Ведь я, признаюсь, хотя и не совсем на стороне «Инквизитора», но, уж конечно, и не на стороне того безжизненно-всепрощающего Христа, которого сочинил сам Достоевский. И то и другое – крайность. А евангельская и святоотеческая истина в середине. Я спрашивал у монахов, и они подтвердили мое мнение. Действительные инквизиторы в Бога и Христа веровали, конечно, посильнее самого Федора Михайловича. Иван Карамазов, устами которого Федор Михайлович хочет унизить католичество, совершенно не прав.
Инквизиторы, благодаря общей жестокости века, впадали в ужасные и бесполезные крайности, но крайности религиозного фанатизма объяснять безверием – это уж слишком оригинальное «празднословие». Если христианство – учение божественное, то оно должно быть в одно и то же время и в высшей степени идеально, и в высшей степени практично. Оно таково и есть в форме старого церковного учения (одинакового с этой стороны и на Востоке, и на Западе). А какая же может быть практичность с людьми (даже и хорошими) без некоторой доли страха? «Начало премудрости (духовной) есть страх Божий; плод же его любы».
Все прибавки к вере и все «исправления» XIX века никуда не годятся, и наши русские и тем более, ибо они даже и не самобытны; я могу привести цитаты из Ж. Занда и других французских авторов, в которых раньше Достоевского говорится о «любви» и против суровости католичества. Старо и ошибочно. Разница между православием и католичеством велика со стороны догмата, канонических отношений, обрядности и со стороны истории развития их, но со стороны церковно-нравственного духа различия очень мало, различие главное здесь в том, что там все ясно, закончено, выработано до сухости, а у нас недосказано, недоделано, уклончиво…
Но это относится не к сущности нравственного учения, а к истории и темпераменту тех наций, которые являются носительницами того и другого течения.

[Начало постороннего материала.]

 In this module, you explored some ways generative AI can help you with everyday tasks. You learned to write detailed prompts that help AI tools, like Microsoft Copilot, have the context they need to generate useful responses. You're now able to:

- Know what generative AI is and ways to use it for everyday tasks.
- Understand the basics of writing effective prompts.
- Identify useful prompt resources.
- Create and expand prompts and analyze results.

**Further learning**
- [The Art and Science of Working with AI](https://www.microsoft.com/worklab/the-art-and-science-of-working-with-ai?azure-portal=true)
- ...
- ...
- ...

3) Насчет Ваших книг1. За присылку их очень Вам признателен; брошюры все прочел с величайшим удовольствием, и это чтение усилило во мне еще большее желание видеть Вас. Вы уже тем подкупили меня еще и раньше, что имели неслыханную у нас смелость впервые с 40-х годов заговорить неблагоприятно о Гоголе. Это большая смелость и великая заслуга. Сочинения последнего его периода, т. е. самые знаменитые, очень обманчивы и вредны; я тоже писал об этом кое-где мимоходом, но я стар, а Вы молоды. Честь и слава Вам за это! За большую книгу «О понимании» еще не принимался. Боюсь немножко, ибо, хотя я не лишен вполне способности понимать отвлеченности, но очень скоро устаю от той насильственной и чужой последовательности и непрерывности, в которую втягивает меня всякий философ. Большею частию по философским книгам только «порхаю» с какой-нибудь своей затаенной «тенденцией», ищу – и порхаю, не как бабочка, конечно (ибо это для 60-летнего старика было бы слишком «грациозно»), ну, а как какая-нибудь шершавая пчела (трутень?).
4) Что Вы нашли «благообразного» в наружности Ник<олая> Ник<олаевича> Страхова? Не понимаю!

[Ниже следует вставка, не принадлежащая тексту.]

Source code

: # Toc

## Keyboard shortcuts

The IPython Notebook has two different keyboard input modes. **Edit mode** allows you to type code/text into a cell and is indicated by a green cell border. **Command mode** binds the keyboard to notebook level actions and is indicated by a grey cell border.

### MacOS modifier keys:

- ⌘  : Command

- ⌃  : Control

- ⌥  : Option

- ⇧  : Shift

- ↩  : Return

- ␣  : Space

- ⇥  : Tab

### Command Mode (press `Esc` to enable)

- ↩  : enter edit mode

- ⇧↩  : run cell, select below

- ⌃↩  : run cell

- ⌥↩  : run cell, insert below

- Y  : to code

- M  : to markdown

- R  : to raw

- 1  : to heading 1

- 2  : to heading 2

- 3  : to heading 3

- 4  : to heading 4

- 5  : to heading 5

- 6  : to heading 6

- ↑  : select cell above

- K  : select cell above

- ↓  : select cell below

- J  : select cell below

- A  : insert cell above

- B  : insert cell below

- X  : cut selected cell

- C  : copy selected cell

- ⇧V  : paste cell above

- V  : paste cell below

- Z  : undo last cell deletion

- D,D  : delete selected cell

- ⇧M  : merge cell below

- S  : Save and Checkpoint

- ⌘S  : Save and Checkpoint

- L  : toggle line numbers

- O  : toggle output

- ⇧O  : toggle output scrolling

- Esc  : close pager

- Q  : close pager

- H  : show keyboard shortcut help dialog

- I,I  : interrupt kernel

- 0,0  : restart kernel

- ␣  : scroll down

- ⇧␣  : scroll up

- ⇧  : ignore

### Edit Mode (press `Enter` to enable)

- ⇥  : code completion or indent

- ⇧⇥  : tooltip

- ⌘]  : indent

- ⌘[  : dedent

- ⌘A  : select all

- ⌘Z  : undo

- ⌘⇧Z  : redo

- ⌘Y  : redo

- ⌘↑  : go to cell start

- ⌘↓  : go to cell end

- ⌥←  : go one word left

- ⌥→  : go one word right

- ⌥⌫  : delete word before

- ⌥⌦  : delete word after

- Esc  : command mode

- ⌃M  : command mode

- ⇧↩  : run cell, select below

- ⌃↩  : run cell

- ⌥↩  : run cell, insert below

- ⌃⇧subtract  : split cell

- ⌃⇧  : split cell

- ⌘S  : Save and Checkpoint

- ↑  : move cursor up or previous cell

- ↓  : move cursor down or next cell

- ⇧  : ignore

Вот наружность Соловьева – идеальна, изящна и в высшей степени оригинальна.
А Страхов? Не понимаю!
De gustibus non est disputandum![132]
Впрочем, я пристрастен: у Соловьева мне и слабости, и пороки нравятся, а у Страхова я и самое хорошее признаю… конечно, признаю, но – прости мне Господи – скрепя сердце!
Когда дело идет о Соловьеве, мне надо молиться так: «Боже! Прости и охлади во мне мое пристрастие!» А когда о Страхове, то иначе: «Боже! Прости и уменьши мое отвращение!»

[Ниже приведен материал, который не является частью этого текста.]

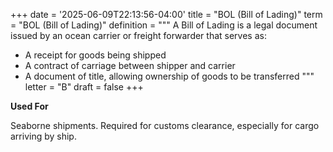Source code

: +++
date = '2025-06-09T22:13:56-04:00'
title = "BOL (Bill of Lading)"
term = "BOL (Bill of Lading)"
definition = """
A Bill of Lading is a legal document issued by an ocean carrier or freight forwarder that serves as:

- A receipt for goods being shipped
- A contract of carriage between shipper and carrier
- A document of title, allowing ownership of goods to be transferred
"""
letter = "B"
draft = false
+++


**Used For**

Seaborne shipments. Required for customs clearance, especially for cargo arriving by ship.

И то и другое – грех; христианство – царский путь, средний! <…>
Впервые опубликовано в журнале: «Русский вестник». 1903, май. С. 155–167.
1 Насчет Ваших книг. – К этому времени В. В. Розанов написал большую книгу «О понимании. Опыт исследования природы, границ и внутреннего строения науки как цельного знания» (1886), а также статьи «Место христианства в истории» («Русский вестник». 1890, январь) и «Легенда о Великом Инквизиторе Ф. М. Достоевского» («Русский вестник». 1891. Кн. 1–4).